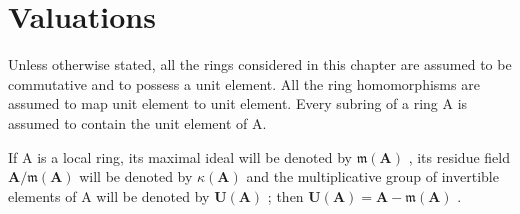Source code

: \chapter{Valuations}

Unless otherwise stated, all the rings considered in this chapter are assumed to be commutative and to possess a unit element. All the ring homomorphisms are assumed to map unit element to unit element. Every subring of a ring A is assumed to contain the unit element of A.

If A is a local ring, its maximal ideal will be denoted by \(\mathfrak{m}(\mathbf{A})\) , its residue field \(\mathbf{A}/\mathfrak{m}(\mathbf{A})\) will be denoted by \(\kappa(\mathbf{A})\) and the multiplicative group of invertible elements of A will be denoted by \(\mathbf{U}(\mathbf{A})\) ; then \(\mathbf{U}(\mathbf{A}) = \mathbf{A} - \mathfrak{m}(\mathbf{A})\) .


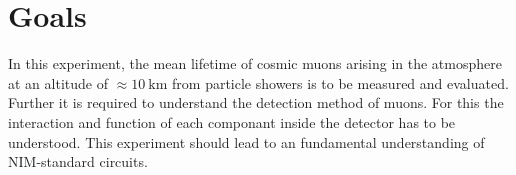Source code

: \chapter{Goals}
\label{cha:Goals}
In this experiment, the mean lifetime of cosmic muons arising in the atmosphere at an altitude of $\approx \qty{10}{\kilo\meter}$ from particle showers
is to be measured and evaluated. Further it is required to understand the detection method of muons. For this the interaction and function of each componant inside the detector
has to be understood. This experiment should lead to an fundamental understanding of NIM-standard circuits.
▬▬▬▬▬▬
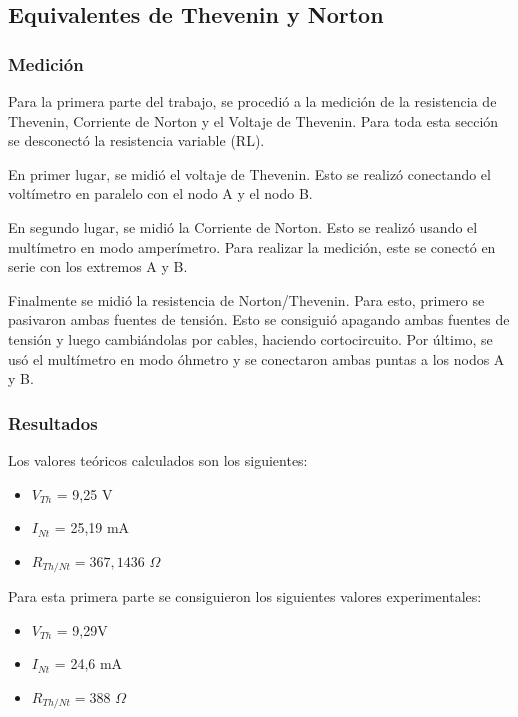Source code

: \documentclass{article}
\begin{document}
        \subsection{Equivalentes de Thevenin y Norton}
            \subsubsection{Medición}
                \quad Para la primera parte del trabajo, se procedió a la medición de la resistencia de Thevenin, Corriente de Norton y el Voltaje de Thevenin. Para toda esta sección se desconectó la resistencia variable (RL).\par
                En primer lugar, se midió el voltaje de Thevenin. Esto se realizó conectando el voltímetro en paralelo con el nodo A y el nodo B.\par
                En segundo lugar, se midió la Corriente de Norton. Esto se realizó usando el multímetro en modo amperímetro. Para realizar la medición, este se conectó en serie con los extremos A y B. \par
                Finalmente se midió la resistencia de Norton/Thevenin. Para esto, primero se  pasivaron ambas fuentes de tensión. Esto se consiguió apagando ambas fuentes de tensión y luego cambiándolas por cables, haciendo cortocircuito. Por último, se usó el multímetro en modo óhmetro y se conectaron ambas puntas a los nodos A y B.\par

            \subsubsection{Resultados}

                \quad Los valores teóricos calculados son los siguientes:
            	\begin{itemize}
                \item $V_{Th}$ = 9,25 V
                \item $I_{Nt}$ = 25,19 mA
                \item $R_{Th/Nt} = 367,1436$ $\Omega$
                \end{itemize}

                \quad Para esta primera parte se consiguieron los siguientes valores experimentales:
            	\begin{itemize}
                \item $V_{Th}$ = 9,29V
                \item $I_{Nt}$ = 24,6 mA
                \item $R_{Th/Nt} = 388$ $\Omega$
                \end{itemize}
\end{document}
▬▬▬▬▬▬
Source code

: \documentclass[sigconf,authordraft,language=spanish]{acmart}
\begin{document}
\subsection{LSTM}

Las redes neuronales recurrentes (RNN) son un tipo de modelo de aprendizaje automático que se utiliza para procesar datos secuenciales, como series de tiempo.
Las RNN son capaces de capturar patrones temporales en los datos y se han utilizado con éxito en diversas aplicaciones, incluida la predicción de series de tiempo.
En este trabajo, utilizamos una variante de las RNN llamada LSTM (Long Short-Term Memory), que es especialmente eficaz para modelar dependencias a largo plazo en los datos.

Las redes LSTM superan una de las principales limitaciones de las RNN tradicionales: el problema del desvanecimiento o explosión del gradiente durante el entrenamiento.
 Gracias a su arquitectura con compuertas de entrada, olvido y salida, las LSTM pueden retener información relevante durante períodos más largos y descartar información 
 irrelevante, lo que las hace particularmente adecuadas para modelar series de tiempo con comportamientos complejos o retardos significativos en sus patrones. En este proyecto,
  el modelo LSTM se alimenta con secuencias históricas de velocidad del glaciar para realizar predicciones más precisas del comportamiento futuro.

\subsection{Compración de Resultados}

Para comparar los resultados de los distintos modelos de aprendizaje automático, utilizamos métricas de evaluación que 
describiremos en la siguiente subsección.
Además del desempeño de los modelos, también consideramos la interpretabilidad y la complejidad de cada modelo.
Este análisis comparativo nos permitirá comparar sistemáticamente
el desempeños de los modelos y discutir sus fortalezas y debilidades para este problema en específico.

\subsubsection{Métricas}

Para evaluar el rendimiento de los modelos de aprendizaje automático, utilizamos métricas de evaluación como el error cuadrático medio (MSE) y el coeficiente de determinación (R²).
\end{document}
▬▬▬▬▬▬
→ To do
Could you retype exactly the lines above, starting at the line that contains "de Thevenin y" and ending at the line that contains "En segundo lugar, se", and nothing more?

→ Output for this exercise
        \subsection{Equivalentes de Thevenin y Norton}
            \subsubsection{Medición}
                \quad Para la primera parte del trabajo, se procedió a la medición de la resistencia de Thevenin, Corriente de Norton y el Voltaje de Thevenin. Para toda esta sección se desconectó la resistencia variable (RL).\par
                En primer lugar, se midió el voltaje de Thevenin. Esto se realizó conectando el voltímetro en paralelo con el nodo A y el nodo B.\par
                En segundo lugar, se midió la Corriente de Norton. Esto se realizó usando el multímetro en modo amperímetro. Para realizar la medición, este se conectó en serie con los extremos A y B. \par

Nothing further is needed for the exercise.